Erdoğan'ın taraftarları ona "dünya lideri" diyorlar ya, belki de dünyadaki muadillerine en çok benzediği yönü, halkını haksız siyasi amaçları uğruna ölüme göndermek. Halkları savaşlarda can verirken dünya liderlerinin oğullarının da cepheye gitmesi pek vaki değil. Erdoğan'ın evlatlarından da Bilal dövizli askerlik yapmış, Burak ise çürük raporu alarak askerden yırtmış. Sağlık sıkıntısı ile ilgili spekülasyon yapmak bize düşmez. Ancak askerliğe elverişsiz Burak'ın armatörlüğe pek elverişli oluşu halkın gözünden kaçmıyor. Peki bütün liderler böyle mi? Herkes Erdoğan gibi mi?

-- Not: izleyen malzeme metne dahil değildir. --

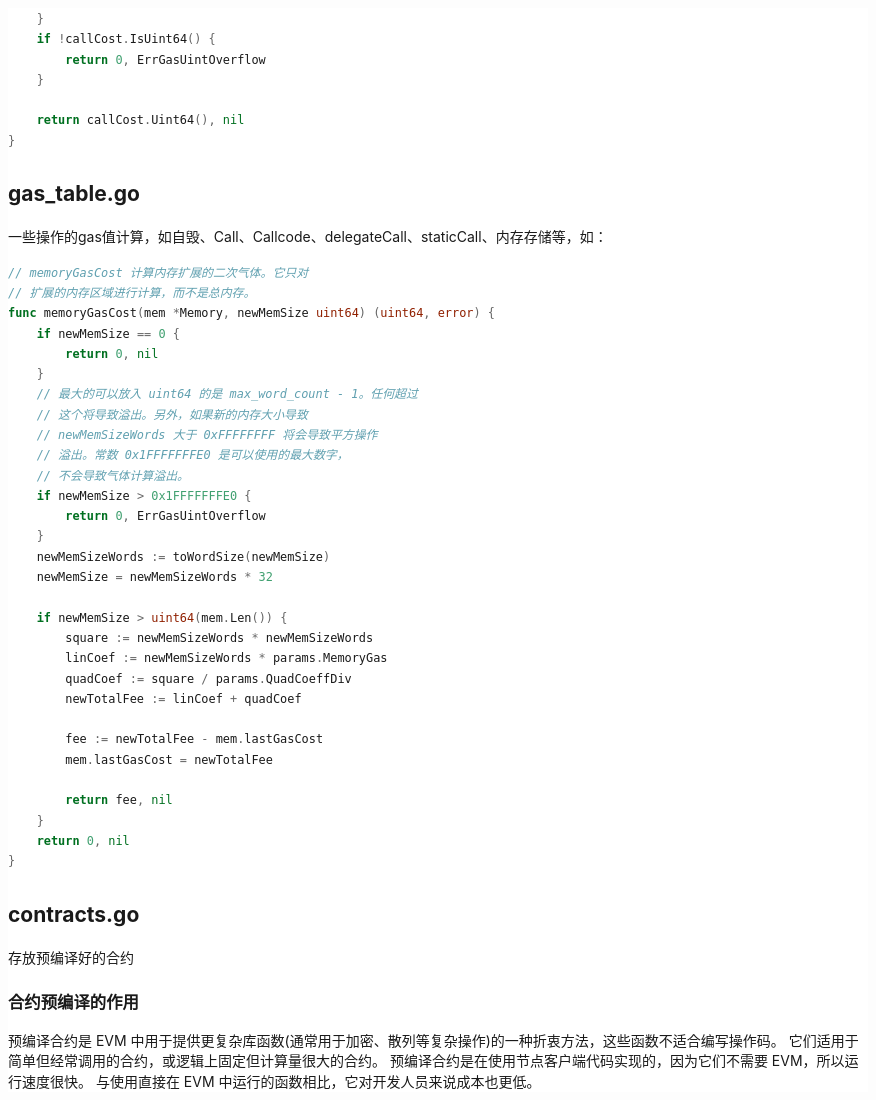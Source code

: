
 ```go
	}
	if !callCost.IsUint64() {
		return 0, ErrGasUintOverflow
	}

	return callCost.Uint64(), nil
}
```

## gas_table.go
一些操作的gas值计算，如自毁、Call、Callcode、delegateCall、staticCall、内存存储等，如：
```go
// memoryGasCost 计算内存扩展的二次气体。它只对
// 扩展的内存区域进行计算，而不是总内存。
func memoryGasCost(mem *Memory, newMemSize uint64) (uint64, error) {
	if newMemSize == 0 {
		return 0, nil
	}
	// 最大的可以放入 uint64 的是 max_word_count - 1。任何超过
	// 这个将导致溢出。另外，如果新的内存大小导致
	// newMemSizeWords 大于 0xFFFFFFFF 将会导致平方操作
	// 溢出。常数 0x1FFFFFFFE0 是可以使用的最大数字，
	// 不会导致气体计算溢出。
	if newMemSize > 0x1FFFFFFFE0 {
		return 0, ErrGasUintOverflow
	}
	newMemSizeWords := toWordSize(newMemSize)
	newMemSize = newMemSizeWords * 32

	if newMemSize > uint64(mem.Len()) {
		square := newMemSizeWords * newMemSizeWords
		linCoef := newMemSizeWords * params.MemoryGas
		quadCoef := square / params.QuadCoeffDiv
		newTotalFee := linCoef + quadCoef

		fee := newTotalFee - mem.lastGasCost
		mem.lastGasCost = newTotalFee

		return fee, nil
	}
	return 0, nil
}
```

## contracts.go
存放预编译好的合约

### 合约预编译的作用
预编译合约是 EVM 中用于提供更复杂库函数(通常用于加密、散列等复杂操作)的一种折衷方法，这些函数不适合编写操作码。 它们适用于简单但经常调用的合约，或逻辑上固定但计算量很大的合约。 预编译合约是在使用节点客户端代码实现的，因为它们不需要 EVM，所以运行速度很快。 与使用直接在 EVM 中运行的函数相比，它对开发人员来说成本也更低。
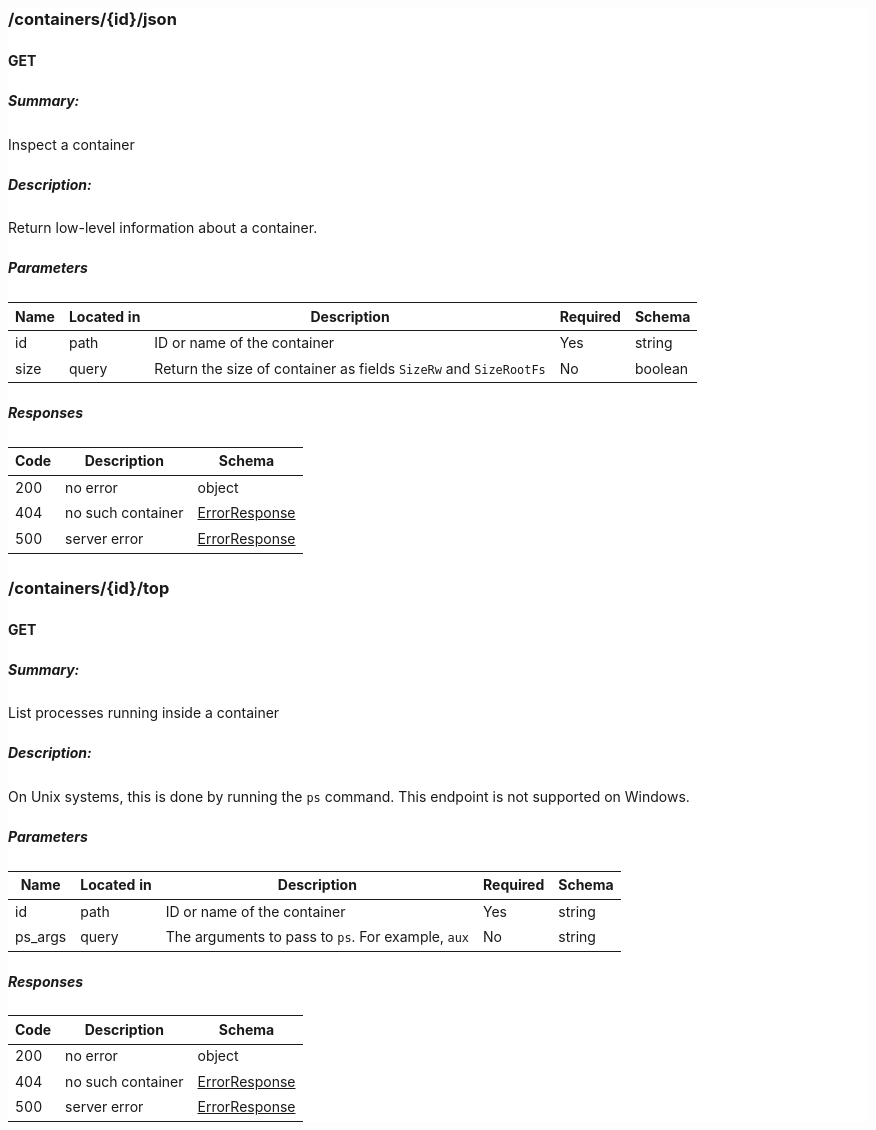 ### /containers/{id}/json

#### GET
##### Summary:

Inspect a container

##### Description:

Return low-level information about a container.

##### Parameters

| Name | Located in | Description | Required | Schema |
| ---- | ---------- | ----------- | -------- | ---- |
| id | path | ID or name of the container | Yes | string |
| size | query | Return the size of container as fields `SizeRw` and `SizeRootFs` | No | boolean |

##### Responses

| Code | Description | Schema |
| ---- | ----------- | ------ |
| 200 | no error | object |
| 404 | no such container | [ErrorResponse](#ErrorResponse) |
| 500 | server error | [ErrorResponse](#ErrorResponse) |

### /containers/{id}/top

#### GET
##### Summary:

List processes running inside a container

##### Description:

On Unix systems, this is done by running the `ps` command. This endpoint
is not supported on Windows.


##### Parameters

| Name | Located in | Description | Required | Schema |
| ---- | ---------- | ----------- | -------- | ---- |
| id | path | ID or name of the container | Yes | string |
| ps_args | query | The arguments to pass to `ps`. For example, `aux` | No | string |

##### Responses

| Code | Description | Schema |
| ---- | ----------- | ------ |
| 200 | no error | object |
| 404 | no such container | [ErrorResponse](#ErrorResponse) |
| 500 | server error | [ErrorResponse](#ErrorResponse) |
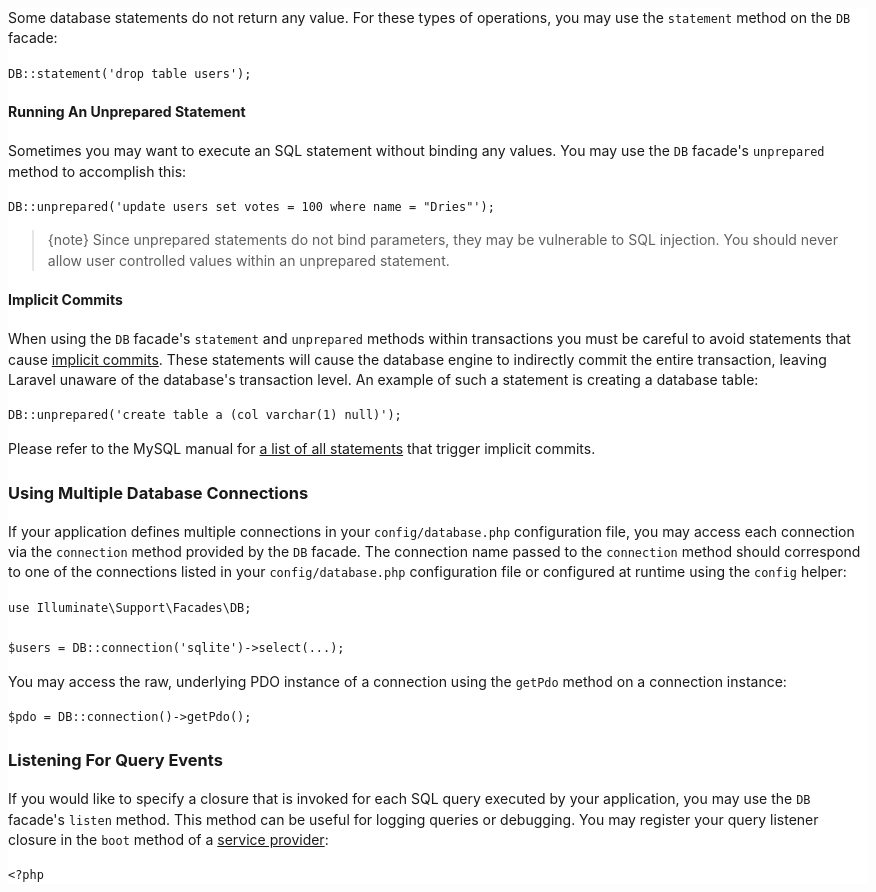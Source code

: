 Some database statements do not return any value. For these types of operations, you may use the `statement` method on the `DB` facade:

    DB::statement('drop table users');

<a name="running-an-unprepared-statement"></a>
#### Running An Unprepared Statement

Sometimes you may want to execute an SQL statement without binding any values. You may use the `DB` facade's `unprepared` method to accomplish this:

    DB::unprepared('update users set votes = 100 where name = "Dries"');

> {note} Since unprepared statements do not bind parameters, they may be vulnerable to SQL injection. You should never allow user controlled values within an unprepared statement.

<a name="implicit-commits-in-transactions"></a>
#### Implicit Commits

When using the `DB` facade's `statement` and `unprepared` methods within transactions you must be careful to avoid statements that cause [implicit commits](https://dev.mysql.com/doc/refman/8.0/en/implicit-commit.html). These statements will cause the database engine to indirectly commit the entire transaction, leaving Laravel unaware of the database's transaction level. An example of such a statement is creating a database table:

    DB::unprepared('create table a (col varchar(1) null)');

Please refer to the MySQL manual for [a list of all statements](https://dev.mysql.com/doc/refman/8.0/en/implicit-commit.html) that trigger implicit commits.

<a name="using-multiple-database-connections"></a>
### Using Multiple Database Connections

If your application defines multiple connections in your `config/database.php` configuration file, you may access each connection via the `connection` method provided by the `DB` facade. The connection name passed to the `connection` method should correspond to one of the connections listed in your `config/database.php` configuration file or configured at runtime using the `config` helper:

    use Illuminate\Support\Facades\DB;

    $users = DB::connection('sqlite')->select(...);

You may access the raw, underlying PDO instance of a connection using the `getPdo` method on a connection instance:

    $pdo = DB::connection()->getPdo();

<a name="listening-for-query-events"></a>
### Listening For Query Events

If you would like to specify a closure that is invoked for each SQL query executed by your application, you may use the `DB` facade's `listen` method. This method can be useful for logging queries or debugging. You may register your query listener closure in the `boot` method of a [service provider](/docs/{{version}}/providers):

    <?php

Lübnan'da İsrail'e karşı savaşan Hizbullah'ın Genel Sekreteri Hasan Nasrallah... Sadece Şiilerin değil anti-Siyonist tüm Lübnan halkının sempatisini kazanmış bir lider. İsrail'in ölüm listesinin en başındaki isim. Oğlu Hadi Nasrallah tahsilini yarıda bırakarak Hizbullah'ın askeri kanadına katıldı ve 1997 yılında 18 yaşında, İsrail ordusuna yönelik bir saldırıda katledildi. Daha yakından bir isim; Erdoğan'ın düşman olarak gördüğü PYD'nin lideri Salih Müslim. Oğlu Şervan, 20 yaşında 2013'te tekfirci çetelerle Tel Abyad'da girdiği çatışmada hayatını kaybetti. Mücadelelerini, görüşlerini, siyasetlerini beğenirsiniz, beğenmezsiniz... Ama gördüğünüz fark sadece liderler arasındaki fark değil, haklı savaşla haksız savaş arasındaki farktır aynı zamanda.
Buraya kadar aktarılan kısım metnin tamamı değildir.